Unlike previous works such as HeadGAP and Morphable Diffusion, PSHead does not support expression-driven animation, limiting its applicability to various downstream applications.

4. The paper omits crucial information about model parameters and reconstruction times compared to cutting-edge 3D generation works (e.g., in Tables 2 and Table 3).

5. The per-instance optimization process takes approximately 1.5 hours (refer to Implementations), indicating high computational demands.
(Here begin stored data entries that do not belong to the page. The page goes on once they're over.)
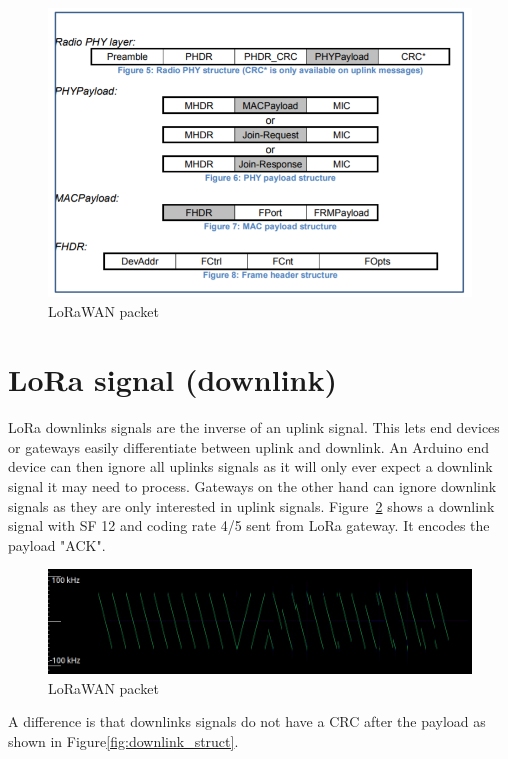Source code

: \begin{figure}[h]
    \centering
    \includegraphics[width=1\textwidth]{figures/lorawan_struct.png}
    \caption{LoRaWAN packet~\cite{lora_wan_spec}}
    \label{fig:lora_wan_struct}
\end{figure}

\section{LoRa signal (downlink)}
LoRa downlinks signals are the inverse of an uplink signal. 
This lets end devices or gateways easily differentiate between uplink and downlink.
An Arduino end device can then ignore all uplinks signals as it will only ever expect a downlink signal it may need to process.
Gateways on the other hand can ignore downlink signals as they are only interested in uplink signals.
Figure~\ref{fig:lora_down_sig} shows a downlink signal with SF 12 and coding rate 4/5 sent from LoRa gateway. It encodes the payload "ACK".
\begin{figure}[h]
    \centering
    \includegraphics[width=1\textwidth]{figures/down_ack_sf_12_cr_4_5.png}
    \caption{LoRaWAN packet~\cite{lora_wan_spec}}
    \label{fig:lora_down_sig}
\end{figure}
A difference is that downlinks signals 
do not have a CRC after the payload as shown in Figure\ref{fig:downlink_struct}.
I would appreciate it if the authors could address my concerns by providing corresponding quantitative or qualitative results based on the weaknesses and review feedback.

问题

  • As depicted in Figure 10, is PSHead capable of effectively managing tasks involving the reconstruction of the head, upper body, and full body?
  • Does PSHead exhibit any racial inductive biases?
审稿意见
5

This paper introduces a new approach called PSHEAD for generating high-quality 3D avatars from a single image. The key contribution of this research is the utilization of a mixture of diffusion priors to create a coarse representation of the input face, which is then refined through the integration of 2D face priors. Experiments demonstrate promising results, outperforming several baselines.

优点

  1. The paper successfully demonstrates the effectiveness of integrating T2I, I2I, and T2V diffusion models into a single framework for generating 3D avatars, showing good performance.
  2. The paper is well-written and easy to follow.
  3. The experimental results demonstrate better performance than the baselines in single-view reconstruction.

缺点

  1. My main concern lies in the technical contributions of this paper. The authors combine multiple models, such as T2I, I2I, and T2V, to achieve state-of-the-art results. They should provide more insights regarding the use of these models in the paper.
  2. The author should explain why the I2V model was not used and include an ablation study for the I2V model.
  3. The optimization-based method takes a long time to create a human head Gaussian model, requiring approximately 1.5 hours on a single NVIDIA A100 (80GB) GPU, which makes it difficult to use in practical applications.

问题

  1. Can the generated head Gaussian model be driven? If so, please illustrate some novel pose synthesis results.
  2. Missing some references: [1] AvatarCLIP: Zero-Shot Text-Driven Generation and Animation of 3D Avatars; [2] DreamHuman: Animatable 3D Avatars from Text; [3] TADA! Text to Animatable Digital Avatars; [4] ZHOU Z., MA F., FAN H., YANG Y. Headstudio: Text to animatable head avatars with 3d gaussian splatting.
  3. In the ablation study, as Fig. 4 and Tab. 3 show, self-enhancement plays an essential role in generating quality outputs. Does this mean that you do not require the all of diffusion model priors, but that relying on a single diffusion prior, such as T2I combined with self-enhancement, is sufficient? Please provide additional ablation studies, such as T2I + self-enhancement, I2I + self-enhancement, and T2V + self-enhancement. I want to be certain that it is necessary to employ the all of diffusion model prior to distilling the initial head Gaussian model.
撤稿通知

I have read and agree with the venue's withdrawal policy on behalf of myself and my co-authors.